= What the task requires =
A faithful copy is required of the lines from the top of the entries through the line that contains "## Example Usage", both included, with no pictures.

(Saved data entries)

• • • • • • •

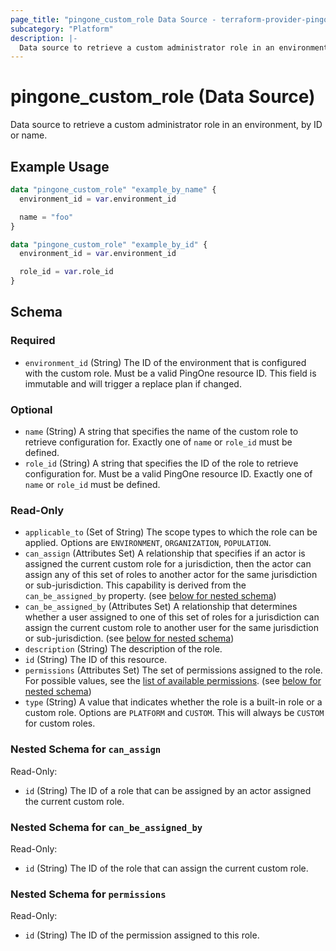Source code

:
 ```yaml
---
page_title: "pingone_custom_role Data Source - terraform-provider-pingone"
subcategory: "Platform"
description: |-
  Data source to retrieve a custom administrator role in an environment, by ID or name.
---
```


# pingone_custom_role (Data Source)

Data source to retrieve a custom administrator role in an environment, by ID or name.

## Example Usage

```terraform
data "pingone_custom_role" "example_by_name" {
  environment_id = var.environment_id

  name = "foo"
}

data "pingone_custom_role" "example_by_id" {
  environment_id = var.environment_id

  role_id = var.role_id
}
```

<!-- schema generated by tfplugindocs -->
## Schema

### Required

- `environment_id` (String) The ID of the environment that is configured with the custom role.  Must be a valid PingOne resource ID.  This field is immutable and will trigger a replace plan if changed.

### Optional

- `name` (String) A string that specifies the name of the custom role to retrieve configuration for. Exactly one of `name` or `role_id` must be defined.
- `role_id` (String) A string that specifies the ID of the role to retrieve configuration for.  Must be a valid PingOne resource ID. Exactly one of `name` or `role_id` must be defined.

### Read-Only

- `applicable_to` (Set of String) The scope types to which the role can be applied. Options are `ENVIRONMENT`, `ORGANIZATION`, `POPULATION`.
- `can_assign` (Attributes Set) A relationship that specifies if an actor is assigned the current custom role for a jurisdiction, then the actor can assign any of this set of roles to another actor for the same jurisdiction or sub-jurisdiction. This capability is derived from the `can_be_assigned_by` property. (see [below for nested schema](#nestedatt--can_assign))
- `can_be_assigned_by` (Attributes Set) A relationship that determines whether a user assigned to one of this set of roles for a jurisdiction can assign the current custom role to another user for the same jurisdiction or sub-jurisdiction. (see [below for nested schema](#nestedatt--can_be_assigned_by))
- `description` (String) The description of the role.
- `id` (String) The ID of this resource.
- `permissions` (Attributes Set) The set of permissions assigned to the role. For possible values, see the [list of available permissions](https://apidocs.pingidentity.com/pingone/platform/v1/api/#pingone-permissions-by-identifier). (see [below for nested schema](#nestedatt--permissions))
- `type` (String) A value that indicates whether the role is a built-in role or a custom role. Options are `PLATFORM` and `CUSTOM`. This will always be `CUSTOM` for custom roles.

<a id="nestedatt--can_assign"></a>
### Nested Schema for `can_assign`

Read-Only:

- `id` (String) The ID of a role that can be assigned by an actor assigned the current custom role.


<a id="nestedatt--can_be_assigned_by"></a>
### Nested Schema for `can_be_assigned_by`

Read-Only:

- `id` (String) The ID of the role that can assign the current custom role.


<a id="nestedatt--permissions"></a>
### Nested Schema for `permissions`

Read-Only:

- `id` (String) The ID of the permission assigned to this role.
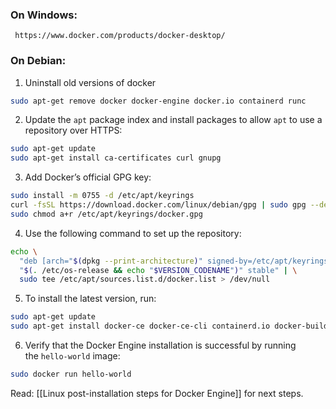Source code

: ### On Windows:
     https://www.docker.com/products/docker-desktop/

### On Debian:

1. Uninstall old versions of docker
```bash
sudo apt-get remove docker docker-engine docker.io containerd runc
```

2. Update the `apt` package index and install packages to allow `apt` to use a repository over HTTPS:
```bash
sudo apt-get update
sudo apt-get install ca-certificates curl gnupg
```

3. Add Docker’s official GPG key:
```bash
sudo install -m 0755 -d /etc/apt/keyrings
curl -fsSL https://download.docker.com/linux/debian/gpg | sudo gpg --dearmor -o /etc/apt/keyrings/docker.gpg
sudo chmod a+r /etc/apt/keyrings/docker.gpg
```

4. Use the following command to set up the repository:
```bash
echo \
  "deb [arch="$(dpkg --print-architecture)" signed-by=/etc/apt/keyrings/docker.gpg] https://download.docker.com/linux/debian \
  "$(. /etc/os-release && echo "$VERSION_CODENAME")" stable" | \
  sudo tee /etc/apt/sources.list.d/docker.list > /dev/null
```

5. To install the latest version, run:

```bash
sudo apt-get update
sudo apt-get install docker-ce docker-ce-cli containerd.io docker-buildx-plugin docker-compose-plugin
```

6. Verify that the Docker Engine installation is successful by running the `hello-world` image:

```bash
sudo docker run hello-world
```

Read: [[Linux post-installation steps for Docker Engine]] for next steps.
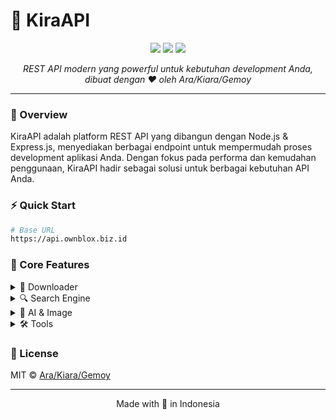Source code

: # 🚀 KiraAPI

<div align="center">
  <img src="https://img.shields.io/badge/node.js-6DA55F?style=for-the-badge&logo=node.js&logoColor=white"/>
  <img src="https://img.shields.io/badge/express.js-%23404d59.svg?style=for-the-badge&logo=express&logoColor=%2361DAFB"/>
  <img src="https://img.shields.io/badge/license-MIT-blue.svg?style=for-the-badge"/>
</div>

<p align="center">
  <i>REST API modern yang powerful untuk kebutuhan development Anda, dibuat dengan ❤️ oleh Ara/Kiara/Gemoy</i>
</p>

---

### 🌟 Overview

KiraAPI adalah platform REST API yang dibangun dengan Node.js & Express.js, menyediakan berbagai endpoint untuk mempermudah proses development aplikasi Anda. Dengan fokus pada performa dan kemudahan penggunaan, KiraAPI hadir sebagai solusi untuk berbagai kebutuhan API Anda.

### ⚡ Quick Start

```bash
# Base URL
https://api.ownblox.biz.id
```

### 🎯 Core Features

<details>
<summary>💫 Downloader</summary>
<br>
YouTube • Twitter/X • Facebook • Instagram • TikTok • GitHub
</details>

<details>
<summary>🔍 Search Engine</summary>
<br>
YouTube • TikTok • WhatsApp Groups • GitHub Stalker • NPM • Pinterest
</details>

<details>
<summary>🤖 AI & Image</summary>
<br>
Llama AI • Gemini AI • Text-to-Image • Brat Image • Quoted Chat
</details>

<details>
<summary>🛠️ Tools</summary>
<br>
Screenshot Web • QR Generator • Translate • Nulis
</details>

### 📝 License

MIT © [Ara/Kiara/Gemoy](https://github.com/yourusername)

---

<p align="center">Made with 💖 in Indonesia</p>
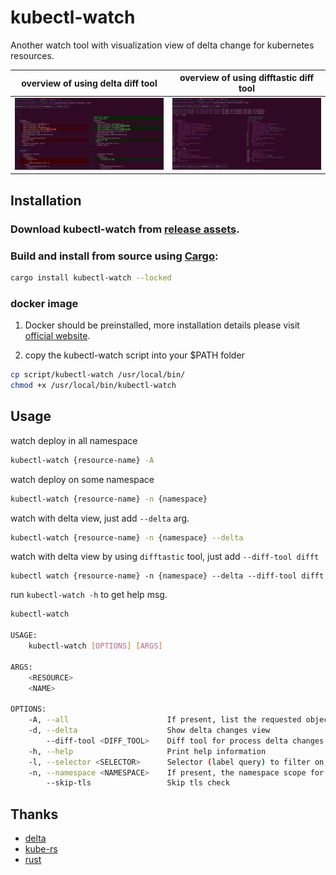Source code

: # kubectl-watch
Another watch tool with visualization view of delta change for kubernetes resources.

overview of using delta diff tool                   | overview of using difftastic diff tool
:--------------------------------------------------:|:--------------------------------------------------:
![overview-delta.png](./assets/overview-delta.png)  |  ![overview-difft.png](./assets/overview-difft.png)


## Installation

### Download kubectl-watch from [release assets](https://github.com/imuxin/kubectl-watch/releases).

### Build and install from source using [Cargo](https://crates.io/crates/kubectl-watch):

```bash
cargo install kubectl-watch --locked
```

### docker image

1. Docker should be preinstalled, more installation details please visit [official website](https://docs.docker.com/engine/install/).

2. copy the kubectl-watch script into your $PATH folder
```bash
cp script/kubectl-watch /usr/local/bin/
chmod +x /usr/local/bin/kubectl-watch
```

## Usage

watch deploy in all namespace
```bash
kubectl-watch {resource-name} -A
```

watch deploy on some namespace
```bash
kubectl-watch {resource-name} -n {namespace}
```

watch with delta view, just add `--delta` arg.
```bash
kubectl-watch {resource-name} -n {namespace} --delta
```

watch with delta view by using `difftastic` tool, just add `--diff-tool difft`
```
kubectl watch {resource-name} -n {namespace} --delta --diff-tool difft
```

run `kubectl-watch -h` to get help msg.
```bash
kubectl-watch

USAGE:
    kubectl-watch [OPTIONS] [ARGS]

ARGS:
    <RESOURCE>
    <NAME>

OPTIONS:
    -A, --all                      If present, list the requested object(s) across all namespaces
    -d, --delta                    Show delta changes view
        --diff-tool <DIFF_TOOL>    Diff tool for process delta changes [default: delta] [possible values: delta, difft]
    -h, --help                     Print help information
    -l, --selector <SELECTOR>      Selector (label query) to filter on, supports '=', '==', and '!='.(e.g. -l key1=value1,key2=value2)
    -n, --namespace <NAMESPACE>    If present, the namespace scope for this CLI request
        --skip-tls                 Skip tls check
```

## Thanks

- [delta](https://github.com/dandavison/delta)
- [kube-rs](https://github.com/kube-rs/kube-rs)
- [rust](https://github.com/rust-lang/rust)
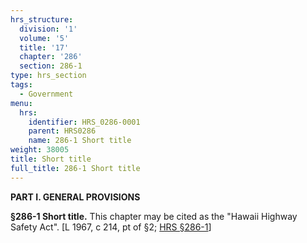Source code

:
 ```yaml
---
hrs_structure:
  division: '1'
  volume: '5'
  title: '17'
  chapter: '286'
  section: 286-1
type: hrs_section
tags:
  - Government
menu:
  hrs:
    identifier: HRS_0286-0001
    parent: HRS0286
    name: 286-1 Short title
weight: 38005
title: Short title
full_title: 286-1 Short title
---
```

**PART I. GENERAL PROVISIONS**

**§286-1 Short title.** This chapter may be cited as the "Hawaii Highway Safety Act". [L 1967, c 214, pt of §2; [HRS §286-1](/title-17/chapter-286/section-286-1/)]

• • • • • • •

= Answer to this exercise =
Source code

:
 ```yaml
---
page_title: "pingone_custom_role Data Source - terraform-provider-pingone"
subcategory: "Platform"
description: |-
  Data source to retrieve a custom administrator role in an environment, by ID or name.
---
```


# pingone_custom_role (Data Source)

Data source to retrieve a custom administrator role in an environment, by ID or name.

## Example Usage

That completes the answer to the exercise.